About this exercise: Look through the entries below and show every line containing the word "quanto".

Rendered images with source text:

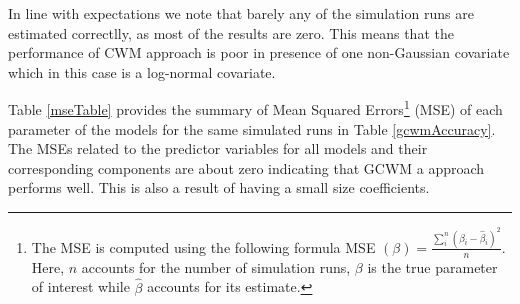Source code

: \documentclass[11pt,letterpaper]{article}
\numberwithin{equation}{section}
\numberwithin{equation}{section}
\numberwithin{equation}{section}
\begin{document}
In line with expectations we note that barely any of the simulation runs are estimated correctlly, as most of the results are zero. This means that the performance of CWM approach is poor in presence of one non-Gaussian covariate which in this case is a log-normal covariate. 

Table \ref{mseTable} provides the summary of Mean Squared Errors\footnote{The MSE is computed using the following formula MSE $(\beta) = \frac{\sum_i^n (\beta_i - \hat\beta_i ) ^2}{n}$. Here, $n$ accounts for the number of simulation runs, $\beta$ is the true parameter of interest while $\hat{\beta}$ accounts for its estimate.} (MSE) of each parameter of the models for the same simulated runs in Table \ref{gcwmAccuracy}. The MSEs related to the predictor variables for all models and their corresponding components are about zero indicating that  GCWM a approach performs well. This is also a result of having a small size coefficients.
\end{document}
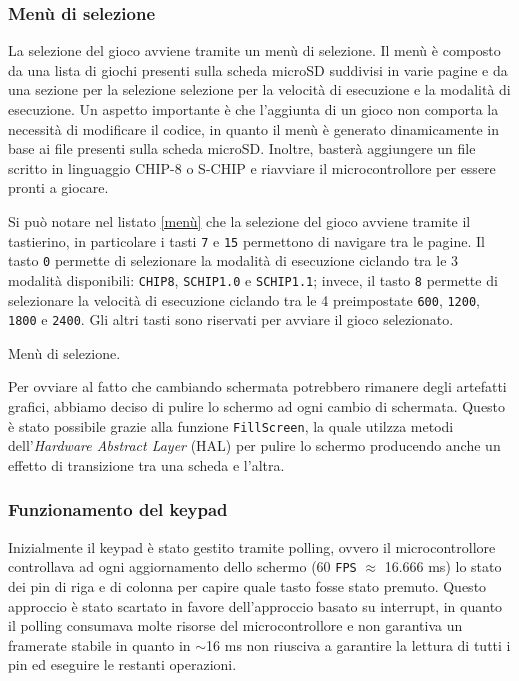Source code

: \documentclass[a4paper]{article}
\begin{document}
\subsubsection{Menù di selezione}

La selezione del gioco avviene tramite un menù di selezione. Il menù è composto da una lista di giochi presenti sulla scheda microSD suddivisi in varie pagine e da una sezione per la selezione selezione per la velocità di esecuzione e la modalità di esecuzione. Un aspetto importante è che l'aggiunta di un gioco non comporta la necessità di modificare il codice, in quanto il menù è generato dinamicamente in base ai file presenti sulla scheda microSD. Inoltre, basterà aggiungere un file scritto in linguaggio CHIP-8 o S-CHIP e riavviare il microcontrollore per essere pronti a giocare.

Si può notare nel listato \ref{menù} che la selezione del gioco avviene tramite il tastierino, in particolare i tasti \texttt{7} e \texttt{15} permettono di navigare tra le pagine. Il tasto \texttt{0} permette di selezionare la modalità di esecuzione ciclando tra le 3 modalità disponibili: \texttt{CHIP8}, \texttt{SCHIP1.0} e \texttt{SCHIP1.1}; invece, il tasto \texttt{8} permette di selezionare la velocità di esecuzione ciclando tra le 4 preimpostate \texttt{600}, \texttt{1200}, \texttt{1800} e \texttt{2400}. Gli altri tasti sono riservati per avviare il gioco selezionato.

\begin{Listing}[h!t] %
    \centering
    \caption{Menù di selezione.}
    \label{menù}
\end{Listing}

Per ovviare al fatto che cambiando schermata potrebbero rimanere degli artefatti grafici, abbiamo deciso di pulire lo schermo ad ogni cambio di schermata. Questo è stato possibile grazie alla funzione \texttt{FillScreen}, la quale utilzza metodi dell'\textit{Hardware Abstract Layer} (HAL) per pulire lo schermo producendo anche un effetto di transizione tra una scheda e l'altra.

\subsubsection{Funzionamento del keypad}\label{subsubsec:keypad}

Inizialmente il keypad è stato gestito tramite polling, ovvero il microcontrollore controllava ad ogni aggiornamento dello schermo (60 \texttt{FPS} $\approx$ 16.666 ms) lo stato dei pin di riga e di colonna per capire quale tasto fosse stato premuto. Questo approccio è stato scartato in favore dell'approccio basato su interrupt, in quanto il polling consumava molte risorse del microcontrollore e non garantiva un framerate stabile in quanto in $\sim$16 ms non riusciva a garantire la lettura di tutti i pin ed eseguire le restanti operazioni.
\end{document}
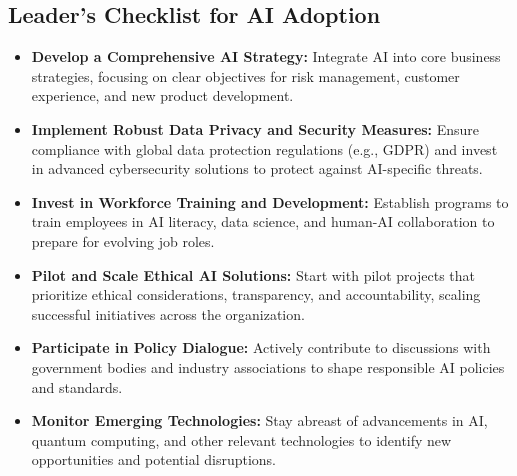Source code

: \subsection{Leader's Checklist for AI Adoption}
\begin{itemize}
    \item \textbf{Develop a Comprehensive AI Strategy:} Integrate AI into core business strategies, focusing on clear objectives for risk management, customer experience, and new product development.
    \item \textbf{Implement Robust Data Privacy and Security Measures:} Ensure compliance with global data protection regulations (e.g., GDPR) and invest in advanced cybersecurity solutions to protect against AI-specific threats.
    \item \textbf{Invest in Workforce Training and Development:} Establish programs to train employees in AI literacy, data science, and human-AI collaboration to prepare for evolving job roles.
    \item \textbf{Pilot and Scale Ethical AI Solutions:} Start with pilot projects that prioritize ethical considerations, transparency, and accountability, scaling successful initiatives across the organization.
    \item \textbf{Participate in Policy Dialogue:} Actively contribute to discussions with government bodies and industry associations to shape responsible AI policies and standards.
    \item \textbf{Monitor Emerging Technologies:} Stay abreast of advancements in AI, quantum computing, and other relevant technologies to identify new opportunities and potential disruptions.
\end{itemize}

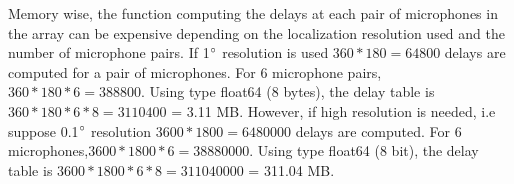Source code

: Memory wise, the function computing the delays at each pair of microphones in the array can be expensive depending on the localization resolution used and the number of microphone pairs. If 1$\degree$ resolution is used $360*180=64800$ delays are computed for a pair of microphones. For 6 microphone pairs,$360*180*6=388800$.  Using type float64 (8 bytes), the delay table is  $360*180*6*8=3110400$ = 3.11 MB. However, if high resolution is needed, i.e suppose 0.1$\degree$ resolution $3600*1800=6480000$ delays are computed. For 6 microphones,$3600*1800*6=38880000$.  Using type float64 (8 bit), the delay table is  $3600*1800*6*8=311040000$ = 311.04 MB.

Answer section:
La selezione del gioco avviene tramite un menù di selezione. Il menù è composto da una lista di giochi presenti sulla scheda microSD suddivisi in varie pagine e da una sezione per la selezione selezione per la velocità di esecuzione e la modalità di esecuzione. Un aspetto importante è che l'aggiunta di un gioco non comporta la necessità di modificare il codice, in quanto il menù è generato dinamicamente in base ai file presenti sulla scheda microSD. Inoltre, basterà aggiungere un file scritto in linguaggio CHIP-8 o S-CHIP e riavviare il microcontrollore per essere pronti a giocare.
Inizialmente il keypad è stato gestito tramite polling, ovvero il microcontrollore controllava ad ogni aggiornamento dello schermo (60 \texttt{FPS} $\approx$ 16.666 ms) lo stato dei pin di riga e di colonna per capire quale tasto fosse stato premuto. Questo approccio è stato scartato in favore dell'approccio basato su interrupt, in quanto il polling consumava molte risorse del microcontrollore e non garantiva un framerate stabile in quanto in $\sim$16 ms non riusciva a garantire la lettura di tutti i pin ed eseguire le restanti operazioni.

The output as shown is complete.